Schwebschrauben und Scheinblüten

Schwebschrauben und Scheinblüten haben nichts mit schwarzen und weißen Tasten zu tun. Stattdessen ist „Schwebschrauben und Scheinblüten“ der Titel einer neuen Ausstellung des Künstlers Constantin Jaxy. Sie wird am Sonntag, 21. Januar, um 11 Uhr im Hafenmuseum (Speicher XI, Überseestadt) eröffnet. Einführung: Albrecht Lampe. Zu sehen sind Zeichnungen, Objekte und Installationen.

„Die Ausstellung ist ein Streifzug durch das Oeuvre von Constantin Jaxy – mit dem Fokus auf maritime Ansichten und Assoziationen“, sagt Lampe. „Was alle Arbeiten Jaxys auszeichnet, ist ihre Affinität zum Technischen, zum Architektonischen und Konstruierten.“ Schwebschrauben und Scheinblüten eben, was sich in der Ausstellung in teils großformatigen Arbeiten äußert.

„Ich arbeite wie ein Höhlenmensch, mit Holz, Kohle, Papier, Karton, Kreide und Graphit“, so Jaxy.

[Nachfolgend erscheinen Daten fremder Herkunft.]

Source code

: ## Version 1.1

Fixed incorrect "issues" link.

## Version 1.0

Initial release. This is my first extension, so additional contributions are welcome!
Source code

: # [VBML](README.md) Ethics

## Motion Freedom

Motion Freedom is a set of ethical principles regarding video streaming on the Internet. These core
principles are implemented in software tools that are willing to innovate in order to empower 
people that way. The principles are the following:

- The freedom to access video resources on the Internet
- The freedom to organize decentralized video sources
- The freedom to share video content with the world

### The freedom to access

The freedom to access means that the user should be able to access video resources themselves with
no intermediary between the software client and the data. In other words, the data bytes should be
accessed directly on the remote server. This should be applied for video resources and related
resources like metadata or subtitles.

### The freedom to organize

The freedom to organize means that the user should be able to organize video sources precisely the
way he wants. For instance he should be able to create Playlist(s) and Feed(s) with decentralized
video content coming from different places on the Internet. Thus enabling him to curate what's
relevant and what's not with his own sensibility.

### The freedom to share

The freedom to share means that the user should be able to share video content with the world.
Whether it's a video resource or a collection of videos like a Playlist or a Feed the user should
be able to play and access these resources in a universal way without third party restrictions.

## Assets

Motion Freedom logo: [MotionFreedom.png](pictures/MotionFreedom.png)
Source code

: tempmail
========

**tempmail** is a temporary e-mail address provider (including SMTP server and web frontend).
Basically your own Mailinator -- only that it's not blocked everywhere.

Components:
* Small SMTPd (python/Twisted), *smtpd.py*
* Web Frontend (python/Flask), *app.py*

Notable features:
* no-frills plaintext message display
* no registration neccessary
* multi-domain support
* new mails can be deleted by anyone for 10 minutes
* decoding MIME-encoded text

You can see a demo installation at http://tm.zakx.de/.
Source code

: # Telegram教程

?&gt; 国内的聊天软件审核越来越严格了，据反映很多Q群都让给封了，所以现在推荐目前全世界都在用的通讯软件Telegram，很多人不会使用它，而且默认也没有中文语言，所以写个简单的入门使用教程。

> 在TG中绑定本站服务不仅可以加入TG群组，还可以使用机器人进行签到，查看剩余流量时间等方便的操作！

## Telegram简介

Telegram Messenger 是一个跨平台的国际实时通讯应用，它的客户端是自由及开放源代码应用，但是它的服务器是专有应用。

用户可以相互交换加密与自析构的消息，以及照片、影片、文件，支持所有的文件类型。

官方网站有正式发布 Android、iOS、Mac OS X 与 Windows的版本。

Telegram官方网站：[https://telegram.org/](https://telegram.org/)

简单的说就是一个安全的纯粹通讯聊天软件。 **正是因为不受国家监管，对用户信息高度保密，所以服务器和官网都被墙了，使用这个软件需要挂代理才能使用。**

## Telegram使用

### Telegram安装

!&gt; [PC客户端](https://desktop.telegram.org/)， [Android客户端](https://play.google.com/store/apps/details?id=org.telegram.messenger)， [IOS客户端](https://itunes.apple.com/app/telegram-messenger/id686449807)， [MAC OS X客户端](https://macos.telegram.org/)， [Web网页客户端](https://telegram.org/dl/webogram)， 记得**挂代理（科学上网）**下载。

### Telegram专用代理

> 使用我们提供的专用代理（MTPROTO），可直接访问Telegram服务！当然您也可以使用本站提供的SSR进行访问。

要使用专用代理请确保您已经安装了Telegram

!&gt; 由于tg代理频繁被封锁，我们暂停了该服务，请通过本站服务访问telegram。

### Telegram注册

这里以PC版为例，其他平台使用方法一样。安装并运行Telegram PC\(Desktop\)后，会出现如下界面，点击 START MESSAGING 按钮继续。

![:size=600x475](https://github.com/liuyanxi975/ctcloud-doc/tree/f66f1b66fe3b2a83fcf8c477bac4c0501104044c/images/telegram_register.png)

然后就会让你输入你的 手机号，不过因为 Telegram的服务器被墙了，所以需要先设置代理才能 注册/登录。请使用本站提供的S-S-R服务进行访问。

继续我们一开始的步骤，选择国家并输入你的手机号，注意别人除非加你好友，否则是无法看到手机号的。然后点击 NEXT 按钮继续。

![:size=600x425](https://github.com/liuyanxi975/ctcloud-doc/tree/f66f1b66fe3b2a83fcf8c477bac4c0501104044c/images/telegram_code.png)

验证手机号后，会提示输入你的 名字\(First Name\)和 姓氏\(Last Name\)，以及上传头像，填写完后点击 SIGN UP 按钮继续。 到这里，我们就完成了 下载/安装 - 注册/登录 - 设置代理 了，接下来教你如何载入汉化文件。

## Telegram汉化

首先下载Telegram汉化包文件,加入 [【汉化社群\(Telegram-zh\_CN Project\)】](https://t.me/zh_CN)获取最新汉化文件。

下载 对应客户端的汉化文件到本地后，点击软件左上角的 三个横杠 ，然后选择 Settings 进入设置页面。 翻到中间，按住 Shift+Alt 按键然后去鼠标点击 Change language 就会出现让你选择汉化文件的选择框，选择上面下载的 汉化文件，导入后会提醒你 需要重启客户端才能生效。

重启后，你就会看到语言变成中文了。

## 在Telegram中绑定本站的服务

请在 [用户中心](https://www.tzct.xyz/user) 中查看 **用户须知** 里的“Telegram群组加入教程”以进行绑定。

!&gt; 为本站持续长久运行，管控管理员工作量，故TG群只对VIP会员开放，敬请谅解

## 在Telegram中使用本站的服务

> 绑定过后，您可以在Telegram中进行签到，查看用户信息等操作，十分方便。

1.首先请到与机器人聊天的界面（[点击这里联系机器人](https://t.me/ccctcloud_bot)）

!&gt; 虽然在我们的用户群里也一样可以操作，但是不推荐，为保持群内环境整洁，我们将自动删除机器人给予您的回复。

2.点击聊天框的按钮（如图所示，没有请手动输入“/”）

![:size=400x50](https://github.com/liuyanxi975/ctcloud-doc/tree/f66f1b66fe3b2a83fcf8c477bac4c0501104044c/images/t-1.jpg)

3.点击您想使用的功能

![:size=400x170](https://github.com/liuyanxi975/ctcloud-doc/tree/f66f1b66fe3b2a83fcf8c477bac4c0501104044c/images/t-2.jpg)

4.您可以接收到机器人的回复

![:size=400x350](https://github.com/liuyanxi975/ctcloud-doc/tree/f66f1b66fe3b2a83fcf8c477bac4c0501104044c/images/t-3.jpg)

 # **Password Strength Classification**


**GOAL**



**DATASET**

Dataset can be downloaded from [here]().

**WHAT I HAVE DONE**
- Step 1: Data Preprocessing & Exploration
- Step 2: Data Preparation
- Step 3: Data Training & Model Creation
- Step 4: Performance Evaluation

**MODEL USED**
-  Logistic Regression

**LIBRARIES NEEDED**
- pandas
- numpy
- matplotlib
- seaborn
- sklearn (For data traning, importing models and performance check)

Und: „Was der Mensch so an Seltsamkeiten hervorbringt, nehme ich auf!“

Schwarz und Weiß als „Grundnahrungsmittel“

Das Ergebnis sind Schwarz-Weiß-Zeichnungen, „raffiniert ausgetüftelte, bewegliche Modelle, mobile Licht- und Schatteneffekte, feinsinnig geschnittene tiefschwarze oder brillante blaue Kartonobjekte“, so Lampe.

Und weiter: „Die künstlerischen Grundnahrungsmittel von Constantin Jaxy sind – in aller Kürze – Schwarz und Weiß, Schatten und Licht, Zeit und Raum, Reisen und Internationalität, Musik und Akustik, Nähe und Distanz, industrielle und technische Ästhetik, Bewegung und Statik.“ Da gibt es dann schon mal Kranmodelle, die sich wie in Zeitlupe bewegen – während ihre Schatten wie ein tanzendes Ballett wirken.

Die „Schwebschrauben und Scheinblüten“ des Titels, sie sind Jaxy seit langem vertraut. Bootsrümpfe und Schiffsschrauben, Maritimes und Technisches – er ist im (einst vor allem) hafennahen Stadtteil Walle aufgewachsen. Ins Hafenmuseum zu gehen, wirkt da nur konsequent. Das Museum zeigt Jaxys Zeichnungen, Objekte und Installationen nun bis zum 8. April.